> [Directions for this task]:
Without any alteration, retype the records that appear below.

Top of Data records

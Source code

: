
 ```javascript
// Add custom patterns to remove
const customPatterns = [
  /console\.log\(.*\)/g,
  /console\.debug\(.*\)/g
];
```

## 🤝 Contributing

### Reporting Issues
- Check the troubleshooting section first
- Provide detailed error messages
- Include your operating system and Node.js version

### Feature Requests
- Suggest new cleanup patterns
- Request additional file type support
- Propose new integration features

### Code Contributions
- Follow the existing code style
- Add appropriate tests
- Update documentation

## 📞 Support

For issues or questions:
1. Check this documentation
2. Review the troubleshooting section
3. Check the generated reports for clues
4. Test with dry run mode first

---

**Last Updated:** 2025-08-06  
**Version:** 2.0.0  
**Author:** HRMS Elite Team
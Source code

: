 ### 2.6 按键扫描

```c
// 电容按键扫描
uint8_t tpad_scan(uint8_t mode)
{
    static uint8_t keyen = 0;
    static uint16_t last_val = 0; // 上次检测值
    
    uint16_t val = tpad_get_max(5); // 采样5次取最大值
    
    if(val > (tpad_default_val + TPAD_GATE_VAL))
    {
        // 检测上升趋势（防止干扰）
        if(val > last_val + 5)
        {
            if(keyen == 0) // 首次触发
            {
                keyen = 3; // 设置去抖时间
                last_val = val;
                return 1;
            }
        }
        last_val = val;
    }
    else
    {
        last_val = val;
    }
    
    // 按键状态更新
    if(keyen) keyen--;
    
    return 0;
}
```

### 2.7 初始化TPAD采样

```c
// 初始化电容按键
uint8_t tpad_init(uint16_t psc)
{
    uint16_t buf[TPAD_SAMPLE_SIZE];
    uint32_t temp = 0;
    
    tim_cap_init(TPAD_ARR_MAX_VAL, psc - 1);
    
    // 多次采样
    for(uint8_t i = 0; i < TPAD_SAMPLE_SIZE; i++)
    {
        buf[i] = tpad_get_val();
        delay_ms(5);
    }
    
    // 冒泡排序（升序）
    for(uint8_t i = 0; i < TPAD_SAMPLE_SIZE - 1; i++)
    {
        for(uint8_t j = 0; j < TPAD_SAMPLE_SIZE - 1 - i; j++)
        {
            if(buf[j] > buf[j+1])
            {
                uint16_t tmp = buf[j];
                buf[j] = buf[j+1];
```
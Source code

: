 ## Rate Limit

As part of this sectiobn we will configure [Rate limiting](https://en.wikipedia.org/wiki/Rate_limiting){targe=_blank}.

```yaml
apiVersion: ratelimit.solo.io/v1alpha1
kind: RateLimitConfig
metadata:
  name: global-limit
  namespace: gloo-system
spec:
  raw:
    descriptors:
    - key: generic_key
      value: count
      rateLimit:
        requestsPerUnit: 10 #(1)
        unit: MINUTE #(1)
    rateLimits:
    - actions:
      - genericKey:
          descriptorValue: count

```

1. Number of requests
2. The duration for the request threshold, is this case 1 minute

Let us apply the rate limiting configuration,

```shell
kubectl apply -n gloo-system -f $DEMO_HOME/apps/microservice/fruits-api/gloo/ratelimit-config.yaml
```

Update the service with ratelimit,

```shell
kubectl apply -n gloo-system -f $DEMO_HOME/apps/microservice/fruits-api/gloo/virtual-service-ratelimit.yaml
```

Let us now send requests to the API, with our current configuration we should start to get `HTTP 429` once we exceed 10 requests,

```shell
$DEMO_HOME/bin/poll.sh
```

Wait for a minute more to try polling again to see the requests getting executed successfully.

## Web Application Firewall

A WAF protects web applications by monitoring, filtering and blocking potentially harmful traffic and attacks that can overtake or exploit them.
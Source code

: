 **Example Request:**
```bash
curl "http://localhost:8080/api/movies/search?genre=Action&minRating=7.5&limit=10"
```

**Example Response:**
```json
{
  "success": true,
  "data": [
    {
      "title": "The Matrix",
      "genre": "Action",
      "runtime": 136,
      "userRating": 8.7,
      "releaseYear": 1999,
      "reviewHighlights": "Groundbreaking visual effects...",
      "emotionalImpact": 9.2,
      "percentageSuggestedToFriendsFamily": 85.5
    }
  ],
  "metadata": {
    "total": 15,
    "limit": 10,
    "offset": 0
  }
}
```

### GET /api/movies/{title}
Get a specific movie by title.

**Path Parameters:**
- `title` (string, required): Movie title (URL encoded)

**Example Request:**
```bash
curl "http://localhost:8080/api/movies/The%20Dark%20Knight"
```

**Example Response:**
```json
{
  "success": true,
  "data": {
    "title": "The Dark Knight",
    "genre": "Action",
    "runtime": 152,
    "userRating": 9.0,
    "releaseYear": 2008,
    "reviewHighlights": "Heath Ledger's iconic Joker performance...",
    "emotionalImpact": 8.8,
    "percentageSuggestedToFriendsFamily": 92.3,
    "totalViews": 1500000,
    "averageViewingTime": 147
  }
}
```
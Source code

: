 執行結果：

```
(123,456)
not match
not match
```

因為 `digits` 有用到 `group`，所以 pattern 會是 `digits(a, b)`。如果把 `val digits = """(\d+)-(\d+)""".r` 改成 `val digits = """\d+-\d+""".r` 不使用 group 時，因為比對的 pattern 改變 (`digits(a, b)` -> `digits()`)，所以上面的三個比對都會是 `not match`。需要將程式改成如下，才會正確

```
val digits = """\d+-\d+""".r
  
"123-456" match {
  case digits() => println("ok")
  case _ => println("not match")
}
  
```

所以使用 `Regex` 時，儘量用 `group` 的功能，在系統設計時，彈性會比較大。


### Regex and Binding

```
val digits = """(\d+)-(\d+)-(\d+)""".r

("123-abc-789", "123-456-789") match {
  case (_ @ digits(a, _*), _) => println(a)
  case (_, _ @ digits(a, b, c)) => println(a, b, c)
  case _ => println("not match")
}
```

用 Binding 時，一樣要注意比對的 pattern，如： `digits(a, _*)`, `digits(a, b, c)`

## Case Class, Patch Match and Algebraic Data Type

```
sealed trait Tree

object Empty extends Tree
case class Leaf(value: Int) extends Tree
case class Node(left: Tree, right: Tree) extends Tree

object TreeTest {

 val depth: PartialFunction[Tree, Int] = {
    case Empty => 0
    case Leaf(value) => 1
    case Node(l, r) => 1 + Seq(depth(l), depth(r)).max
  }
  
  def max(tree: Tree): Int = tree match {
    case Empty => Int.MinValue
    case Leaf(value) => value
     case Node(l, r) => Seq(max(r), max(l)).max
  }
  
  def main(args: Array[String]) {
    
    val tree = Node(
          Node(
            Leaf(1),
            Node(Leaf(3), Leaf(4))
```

Bottom of Data records

> [Response to the task]:
Source code

:
 ```javascript
// Add custom patterns to remove
const customPatterns = [
  /console\.log\(.*\)/g,
  /console\.debug\(.*\)/g
];
```

## 🤝 Contributing

### Reporting Issues
- Check the troubleshooting section first
- Provide detailed error messages
- Include your operating system and Node.js version

### Feature Requests
- Suggest new cleanup patterns
- Request additional file type support
- Propose new integration features

### Code Contributions
- Follow the existing code style
- Add appropriate tests
- Update documentation

## 📞 Support

For issues or questions:
1. Check this documentation
2. Review the troubleshooting section
3. Check the generated reports for clues
4. Test with dry run mode first

---

**Last Updated:** 2025-08-06  
**Version:** 2.0.0  
**Author:** HRMS Elite Team
Source code

: ### 2.6 按键扫描

```c
// 电容按键扫描
uint8_t tpad_scan(uint8_t mode)
{
    static uint8_t keyen = 0;
    static uint16_t last_val = 0; // 上次检测值
    
    uint16_t val = tpad_get_max(5); // 采样5次取最大值
    
    if(val > (tpad_default_val + TPAD_GATE_VAL))
    {
        // 检测上升趋势（防止干扰）
        if(val > last_val + 5)
        {
            if(keyen == 0) // 首次触发
            {
                keyen = 3; // 设置去抖时间
                last_val = val;
                return 1;
            }
        }
        last_val = val;
    }
    else
    {
        last_val = val;
    }
    
    // 按键状态更新
    if(keyen) keyen--;
    
    return 0;
}
```

### 2.7 初始化TPAD采样

```c
// 初始化电容按键
uint8_t tpad_init(uint16_t psc)
{
    uint16_t buf[TPAD_SAMPLE_SIZE];
    uint32_t temp = 0;
    
    tim_cap_init(TPAD_ARR_MAX_VAL, psc - 1);
    
    // 多次采样
    for(uint8_t i = 0; i < TPAD_SAMPLE_SIZE; i++)
    {
        buf[i] = tpad_get_val();
        delay_ms(5);
    }
    
    // 冒泡排序（升序）
    for(uint8_t i = 0; i < TPAD_SAMPLE_SIZE - 1; i++)
    {
        for(uint8_t j = 0; j < TPAD_SAMPLE_SIZE - 1 - i; j++)
        {
            if(buf[j] > buf[j+1])
            {
                uint16_t tmp = buf[j];
                buf[j] = buf[j+1];
```
Source code

: ## Rate Limit

As part of this sectiobn we will configure [Rate limiting](https://en.wikipedia.org/wiki/Rate_limiting){targe=_blank}.

```yaml
apiVersion: ratelimit.solo.io/v1alpha1
kind: RateLimitConfig
metadata:
  name: global-limit
  namespace: gloo-system
spec:
  raw:
    descriptors:
    - key: generic_key
      value: count
      rateLimit:
        requestsPerUnit: 10 #(1)
        unit: MINUTE #(1)
    rateLimits:
    - actions:
      - genericKey:
          descriptorValue: count

```

1. Number of requests
2. The duration for the request threshold, is this case 1 minute

Let us apply the rate limiting configuration,

```shell
kubectl apply -n gloo-system -f $DEMO_HOME/apps/microservice/fruits-api/gloo/ratelimit-config.yaml
```

Update the service with ratelimit,

```shell
kubectl apply -n gloo-system -f $DEMO_HOME/apps/microservice/fruits-api/gloo/virtual-service-ratelimit.yaml
```

Let us now send requests to the API, with our current configuration we should start to get `HTTP 429` once we exceed 10 requests,

```shell
$DEMO_HOME/bin/poll.sh
```

Wait for a minute more to try polling again to see the requests getting executed successfully.

## Web Application Firewall

A WAF protects web applications by monitoring, filtering and blocking potentially harmful traffic and attacks that can overtake or exploit them.
Source code

: **Example Request:**
```bash
curl "http://localhost:8080/api/movies/search?genre=Action&minRating=7.5&limit=10"
```

**Example Response:**
```json
{
  "success": true,
  "data": [
    {
      "title": "The Matrix",
      "genre": "Action",
      "runtime": 136,
      "userRating": 8.7,
      "releaseYear": 1999,
      "reviewHighlights": "Groundbreaking visual effects...",
      "emotionalImpact": 9.2,
      "percentageSuggestedToFriendsFamily": 85.5
    }
  ],
  "metadata": {
    "total": 15,
    "limit": 10,
    "offset": 0
  }
}
```

### GET /api/movies/{title}
Get a specific movie by title.

**Path Parameters:**
- `title` (string, required): Movie title (URL encoded)

**Example Request:**
```bash
curl "http://localhost:8080/api/movies/The%20Dark%20Knight"
```

**Example Response:**
```json
{
  "success": true,
  "data": {
    "title": "The Dark Knight",
    "genre": "Action",
    "runtime": 152,
    "userRating": 9.0,
    "releaseYear": 2008,
    "reviewHighlights": "Heath Ledger's iconic Joker performance...",
    "emotionalImpact": 8.8,
    "percentageSuggestedToFriendsFamily": 92.3,
    "totalViews": 1500000,
    "averageViewingTime": 147
  }
}
```
Source code

: 執行結果：

```
(123,456)
not match
not match
```

因為 `digits` 有用到 `group`，所以 pattern 會是 `digits(a, b)`。如果把 `val digits = """(\d+)-(\d+)""".r` 改成 `val digits = """\d+-\d+""".r` 不使用 group 時，因為比對的 pattern 改變 (`digits(a, b)` -> `digits()`)，所以上面的三個比對都會是 `not match`。需要將程式改成如下，才會正確

```
val digits = """\d+-\d+""".r
  
"123-456" match {
  case digits() => println("ok")
  case _ => println("not match")
}
  
```

所以使用 `Regex` 時，儘量用 `group` 的功能，在系統設計時，彈性會比較大。


### Regex and Binding

```
val digits = """(\d+)-(\d+)-(\d+)""".r

("123-abc-789", "123-456-789") match {
  case (_ @ digits(a, _*), _) => println(a)
  case (_, _ @ digits(a, b, c)) => println(a, b, c)
  case _ => println("not match")
}
```

用 Binding 時，一樣要注意比對的 pattern，如： `digits(a, _*)`, `digits(a, b, c)`

## Case Class, Patch Match and Algebraic Data Type

```
sealed trait Tree

object Empty extends Tree
case class Leaf(value: Int) extends Tree
case class Node(left: Tree, right: Tree) extends Tree

object TreeTest {

 val depth: PartialFunction[Tree, Int] = {
    case Empty => 0
    case Leaf(value) => 1
    case Node(l, r) => 1 + Seq(depth(l), depth(r)).max
  }
  
  def max(tree: Tree): Int = tree match {
    case Empty => Int.MinValue
    case Leaf(value) => value
     case Node(l, r) => Seq(max(r), max(l)).max
  }
  
  def main(args: Array[String]) {
    
    val tree = Node(
          Node(
            Leaf(1),
            Node(Leaf(3), Leaf(4))
```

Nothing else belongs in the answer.